The uncertainty spectrum. The war in Europe added another element of uncertainty, especially after the Fed came out with a surprisingly hawkish announcement on March 16. The 25 basis point hike was not a surprise; however, Fed chair Jerome Powell’s tone and promise of seven more potential rate hikes was. “It is a very aggressive path of rate hikes that we are not used to, at least in the last two decades,” Subadra Rajappa, head of US rates strategy at Societe Generale, told NeuGroup Insights days after the announcement.
- “The question here is whether this Fed will be a Fed that moves rates, or a Fed that signals hawkishly to provoke the market to price in higher rates,” Mr. Lott commented. “As we saw with the last hike, and through the last hike cycle, most Fed decisions lose sting because markets move yields before meetings. We have to remember why rate movements matter, and with the term ‘recession’ back in the vocabulary of most, the next few months will be critical.”
- Speaking with members of NeuGroup for Tech Treasurers on March 17, Tom Porcelli, RBC’s chief US economist, said “monetary policy is a blunt tool, and core inflation is driven by forces that are outside the Fed’s control; so why so aggressive?” He added, “It’s about expected versus actual inflation, and expectations are showing signs of becoming somewhat unhinged. The Fed is playing catch up. The problem is there are already challenges dotting the landscape. The decision this week adds on another layer of risk. “
- Mr. Porcelli also noted that “The median number of rate hikes in ’22 went from three to seven, when there weren’t really indications that the Fed would be this aggressive. It drives home the fact that they want to crush inflation as much as they can. Powell’s narrative is that they are going to do whatever it takes, even if it means growth falters.”
- “Going back a month or so, I think there was some more certainty about how many hikes at and what levels we will see them happening, in response to inflation,” said one member. “But I think the war in Ukraine throws in some more uncertainty around that. The impact of all these unprecedented economic sanctions is still unknown. Prior to the war, there was a pretty clear path, but now I think it’s a little bit cloudy.”
- Will the Fed deliver on its promise? At the March 16 session of the cash investment group, one member said he doubts there will be more than four hikes. “At the expense of growth does not mean at the expense of a recession.” He added, “The volatility following the announcement signaled fears of an overzealous Fed.”
Extending duration. Prospects of faster-rising rates, however, are convincing some members to push out maturities to benefit from the yield pick-up. “We’ve been busy buying bonds for the last month-and-a-half, as we expected, but I’m actually looking at extending it a little bit further,” one survey respondent shared. “Most of my duration is kept under two years. So, I won’t pick up 100% as we’re going along, but a lot of that expectation is already priced in the issuances today.”

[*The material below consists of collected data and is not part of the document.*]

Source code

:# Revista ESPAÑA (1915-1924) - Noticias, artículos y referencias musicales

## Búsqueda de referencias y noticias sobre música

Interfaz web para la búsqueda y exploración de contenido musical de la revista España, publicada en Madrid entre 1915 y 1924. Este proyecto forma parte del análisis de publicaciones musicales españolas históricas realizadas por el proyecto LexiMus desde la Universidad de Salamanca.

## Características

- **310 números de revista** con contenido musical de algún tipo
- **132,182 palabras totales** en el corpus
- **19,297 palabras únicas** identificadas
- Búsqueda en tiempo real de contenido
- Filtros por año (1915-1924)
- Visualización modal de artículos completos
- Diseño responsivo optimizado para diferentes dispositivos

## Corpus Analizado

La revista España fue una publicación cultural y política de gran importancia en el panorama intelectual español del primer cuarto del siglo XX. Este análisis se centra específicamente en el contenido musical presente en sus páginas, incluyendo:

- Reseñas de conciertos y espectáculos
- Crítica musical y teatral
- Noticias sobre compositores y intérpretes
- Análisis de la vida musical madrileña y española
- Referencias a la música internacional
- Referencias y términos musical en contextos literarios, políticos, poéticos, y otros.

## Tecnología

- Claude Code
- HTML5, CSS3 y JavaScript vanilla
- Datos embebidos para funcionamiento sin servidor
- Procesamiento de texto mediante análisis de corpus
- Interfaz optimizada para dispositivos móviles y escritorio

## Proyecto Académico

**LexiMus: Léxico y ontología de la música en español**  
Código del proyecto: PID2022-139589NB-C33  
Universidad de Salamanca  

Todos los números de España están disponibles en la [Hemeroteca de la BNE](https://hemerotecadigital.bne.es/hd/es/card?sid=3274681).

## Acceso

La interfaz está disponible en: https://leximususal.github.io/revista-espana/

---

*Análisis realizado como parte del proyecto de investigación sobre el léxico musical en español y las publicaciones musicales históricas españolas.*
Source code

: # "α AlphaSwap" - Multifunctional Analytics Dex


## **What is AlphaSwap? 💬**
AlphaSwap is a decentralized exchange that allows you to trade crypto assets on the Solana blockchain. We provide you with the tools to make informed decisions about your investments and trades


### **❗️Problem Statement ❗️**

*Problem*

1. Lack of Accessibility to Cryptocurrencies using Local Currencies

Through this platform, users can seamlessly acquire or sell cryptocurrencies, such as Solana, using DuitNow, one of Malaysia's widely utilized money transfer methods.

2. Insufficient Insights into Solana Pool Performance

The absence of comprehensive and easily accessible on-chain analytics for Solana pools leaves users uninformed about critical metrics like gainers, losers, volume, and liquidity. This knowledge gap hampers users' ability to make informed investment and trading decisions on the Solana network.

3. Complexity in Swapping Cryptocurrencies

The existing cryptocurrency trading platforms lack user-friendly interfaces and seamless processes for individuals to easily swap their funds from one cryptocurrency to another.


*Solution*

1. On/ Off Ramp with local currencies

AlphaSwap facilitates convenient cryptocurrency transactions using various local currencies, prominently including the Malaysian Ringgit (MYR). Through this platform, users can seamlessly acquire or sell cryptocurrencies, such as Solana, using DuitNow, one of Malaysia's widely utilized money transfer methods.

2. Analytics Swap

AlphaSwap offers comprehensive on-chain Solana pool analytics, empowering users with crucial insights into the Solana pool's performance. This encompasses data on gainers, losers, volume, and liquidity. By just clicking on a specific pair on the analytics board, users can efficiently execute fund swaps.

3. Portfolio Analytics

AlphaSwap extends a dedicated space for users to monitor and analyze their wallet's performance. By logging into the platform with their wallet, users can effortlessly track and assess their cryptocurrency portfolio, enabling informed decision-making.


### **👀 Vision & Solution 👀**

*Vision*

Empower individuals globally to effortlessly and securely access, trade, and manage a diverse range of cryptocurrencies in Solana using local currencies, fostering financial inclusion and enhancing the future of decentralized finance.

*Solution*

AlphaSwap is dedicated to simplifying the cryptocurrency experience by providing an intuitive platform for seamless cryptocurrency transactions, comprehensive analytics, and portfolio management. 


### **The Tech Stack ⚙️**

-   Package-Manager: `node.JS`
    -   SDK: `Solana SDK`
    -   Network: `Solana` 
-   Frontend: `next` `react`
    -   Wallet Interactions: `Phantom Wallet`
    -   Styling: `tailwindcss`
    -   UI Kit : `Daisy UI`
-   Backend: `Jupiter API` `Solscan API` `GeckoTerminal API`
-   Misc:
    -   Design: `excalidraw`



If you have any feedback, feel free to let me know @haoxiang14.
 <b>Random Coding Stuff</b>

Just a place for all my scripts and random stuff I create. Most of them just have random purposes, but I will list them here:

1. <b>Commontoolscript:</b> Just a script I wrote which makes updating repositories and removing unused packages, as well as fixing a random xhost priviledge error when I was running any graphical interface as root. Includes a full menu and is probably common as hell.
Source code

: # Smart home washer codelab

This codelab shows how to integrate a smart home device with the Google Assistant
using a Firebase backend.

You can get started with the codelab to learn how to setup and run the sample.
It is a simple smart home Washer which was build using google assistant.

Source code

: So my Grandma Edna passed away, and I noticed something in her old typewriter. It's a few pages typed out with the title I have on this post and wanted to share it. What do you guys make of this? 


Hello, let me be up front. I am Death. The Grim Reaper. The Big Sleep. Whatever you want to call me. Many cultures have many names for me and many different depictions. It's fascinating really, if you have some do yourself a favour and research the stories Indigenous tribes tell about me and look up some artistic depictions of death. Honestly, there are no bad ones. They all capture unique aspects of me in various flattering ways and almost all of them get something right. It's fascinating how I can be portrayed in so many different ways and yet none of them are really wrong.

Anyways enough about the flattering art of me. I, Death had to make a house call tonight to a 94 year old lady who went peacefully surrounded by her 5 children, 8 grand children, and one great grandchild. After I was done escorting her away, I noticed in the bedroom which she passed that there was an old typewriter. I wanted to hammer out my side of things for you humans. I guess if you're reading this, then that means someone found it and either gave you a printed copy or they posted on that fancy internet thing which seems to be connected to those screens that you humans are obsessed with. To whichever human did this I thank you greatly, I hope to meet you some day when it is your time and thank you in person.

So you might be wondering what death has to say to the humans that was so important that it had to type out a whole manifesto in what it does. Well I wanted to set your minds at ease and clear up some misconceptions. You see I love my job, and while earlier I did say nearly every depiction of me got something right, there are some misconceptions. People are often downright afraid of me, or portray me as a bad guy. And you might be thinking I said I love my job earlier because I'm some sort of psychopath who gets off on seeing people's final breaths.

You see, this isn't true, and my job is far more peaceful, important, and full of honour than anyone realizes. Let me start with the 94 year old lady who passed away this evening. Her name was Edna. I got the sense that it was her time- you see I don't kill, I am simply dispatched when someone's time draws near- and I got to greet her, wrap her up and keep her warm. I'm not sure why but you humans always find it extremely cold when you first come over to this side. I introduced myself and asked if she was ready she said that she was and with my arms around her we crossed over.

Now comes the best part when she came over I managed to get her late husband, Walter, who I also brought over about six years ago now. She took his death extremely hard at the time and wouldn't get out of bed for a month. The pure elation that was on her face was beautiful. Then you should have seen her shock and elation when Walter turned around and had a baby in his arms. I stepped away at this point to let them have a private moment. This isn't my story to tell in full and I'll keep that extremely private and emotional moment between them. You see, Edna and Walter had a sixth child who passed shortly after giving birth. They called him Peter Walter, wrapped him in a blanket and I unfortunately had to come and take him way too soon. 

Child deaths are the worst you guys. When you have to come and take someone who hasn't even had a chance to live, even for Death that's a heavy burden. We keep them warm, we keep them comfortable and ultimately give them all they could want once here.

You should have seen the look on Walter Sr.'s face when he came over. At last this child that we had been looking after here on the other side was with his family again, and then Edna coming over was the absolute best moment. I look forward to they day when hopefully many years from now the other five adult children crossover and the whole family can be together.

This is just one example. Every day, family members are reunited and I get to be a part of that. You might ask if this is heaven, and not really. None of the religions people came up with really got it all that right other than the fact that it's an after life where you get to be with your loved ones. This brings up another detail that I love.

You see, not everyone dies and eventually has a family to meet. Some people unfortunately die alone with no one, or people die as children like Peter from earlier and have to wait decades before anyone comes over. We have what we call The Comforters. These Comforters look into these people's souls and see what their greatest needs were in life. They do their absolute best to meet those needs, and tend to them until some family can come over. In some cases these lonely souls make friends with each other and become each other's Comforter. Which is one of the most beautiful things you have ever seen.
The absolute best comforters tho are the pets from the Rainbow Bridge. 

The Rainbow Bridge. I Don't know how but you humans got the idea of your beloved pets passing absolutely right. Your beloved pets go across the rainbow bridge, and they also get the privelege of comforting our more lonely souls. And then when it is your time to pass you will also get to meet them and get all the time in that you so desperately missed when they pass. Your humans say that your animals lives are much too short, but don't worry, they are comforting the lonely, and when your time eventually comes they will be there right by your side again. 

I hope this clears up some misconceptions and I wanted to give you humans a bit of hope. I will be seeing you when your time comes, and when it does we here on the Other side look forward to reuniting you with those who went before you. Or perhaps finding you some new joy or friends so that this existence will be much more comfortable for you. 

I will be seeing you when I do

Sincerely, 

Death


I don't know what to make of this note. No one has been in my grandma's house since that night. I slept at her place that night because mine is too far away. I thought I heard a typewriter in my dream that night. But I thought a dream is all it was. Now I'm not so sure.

- The cash investment manager at another organization said he doesn’t view all cash as likely to be redeemed within in a one-year time frame. So, “depending on the purpose, we’re able to go longer.” This manager is looking to do that by buying floating-rate securities to both benefit from rising rates to avoid some of the mark-to-market volatility.
- Floaters were popular with another company. “We’ve also been increasing our allocation to floating rate notes,” the investment manager said. “Some of the feedback we’ve gotten is that the pricing on those can be pretty rich right now as a lot of people look to get into them. So, where we find value and it makes sense, we are increasing our allocation.”